Exercise directions
Leaving out the pictures, transcribe all of the records faithfully.

Supplied information

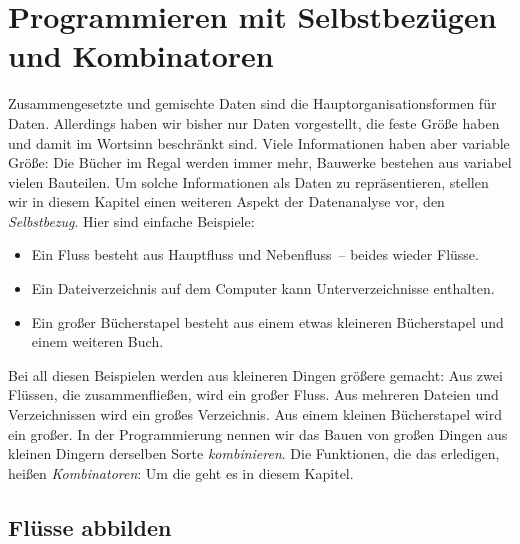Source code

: 
\chapter{Programmieren mit Selbstbezügen und Kombinatoren}
\label{cha:selbstbezug}

Zusammengesetzte und gemischte Daten sind die Hauptorganisationsformen
für Daten.  Allerdings haben wir bisher nur Daten vorgestellt, die
feste Größe haben und damit im Wortsinn beschränkt sind.  Viele
Informationen haben aber variable Größe: Die Bücher im Regal werden
immer mehr, Bauwerke bestehen aus variabel vielen Bauteilen.  Um
solche Informationen als Daten zu repräsentieren, stellen wir in
diesem Kapitel einen weiteren Aspekt der Datenanalyse vor, den
\textit{Selbstbezug}.  Hier sind einfache
Beispiele:
%
\begin{itemize}
\item Ein Fluss besteht aus Hauptfluss und Nebenfluss~-- beides wieder
  Flüsse.
\item Ein Dateiverzeichnis auf dem Computer kann 
  Unterverzeichnisse enthalten.
\item Ein großer Bücherstapel besteht aus einem etwas kleineren
  Bücherstapel und einem weiteren Buch.
\end{itemize}
%
Bei all diesen Beispielen werden aus kleineren Dingen größere gemacht:
Aus zwei Flüssen, die zusammenfließen, wird ein großer Fluss.  Aus
mehreren Dateien und Verzeichnissen wird ein großes Verzeichnis.  Aus
einem kleinen Bücherstapel wird ein großer.  In der Programmierung
nennen wir das Bauen von großen Dingen aus kleinen Dingern derselben
Sorte \textit{kombinieren}. Die Funktionen, die das erledigen, heißen
\textit{Kombinatoren}: Um die geht es in diesem Kapitel.

\section{Flüsse abbilden}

Answer to this problem
Source code

: 
\chapter{Programmieren mit Selbstbezügen und Kombinatoren}
\label{cha:selbstbezug}

Zusammengesetzte und gemischte Daten sind die Hauptorganisationsformen
für Daten.  Allerdings haben wir bisher nur Daten vorgestellt, die
feste Größe haben und damit im Wortsinn beschränkt sind.  Viele
Informationen haben aber variable Größe: Die Bücher im Regal werden
immer mehr, Bauwerke bestehen aus variabel vielen Bauteilen.  Um
solche Informationen als Daten zu repräsentieren, stellen wir in
diesem Kapitel einen weiteren Aspekt der Datenanalyse vor, den
\textit{Selbstbezug}.  Hier sind einfache
Beispiele:
%
\begin{itemize}
\item Ein Fluss besteht aus Hauptfluss und Nebenfluss~-- beides wieder
  Flüsse.
\item Ein Dateiverzeichnis auf dem Computer kann 
  Unterverzeichnisse enthalten.
\item Ein großer Bücherstapel besteht aus einem etwas kleineren
  Bücherstapel und einem weiteren Buch.
\end{itemize}
%
Bei all diesen Beispielen werden aus kleineren Dingen größere gemacht:
Aus zwei Flüssen, die zusammenfließen, wird ein großer Fluss.  Aus
mehreren Dateien und Verzeichnissen wird ein großes Verzeichnis.  Aus
einem kleinen Bücherstapel wird ein großer.  In der Programmierung
nennen wir das Bauen von großen Dingen aus kleinen Dingern derselben
Sorte \textit{kombinieren}. Die Funktionen, die das erledigen, heißen
\textit{Kombinatoren}: Um die geht es in diesem Kapitel.

\section{Flüsse abbilden}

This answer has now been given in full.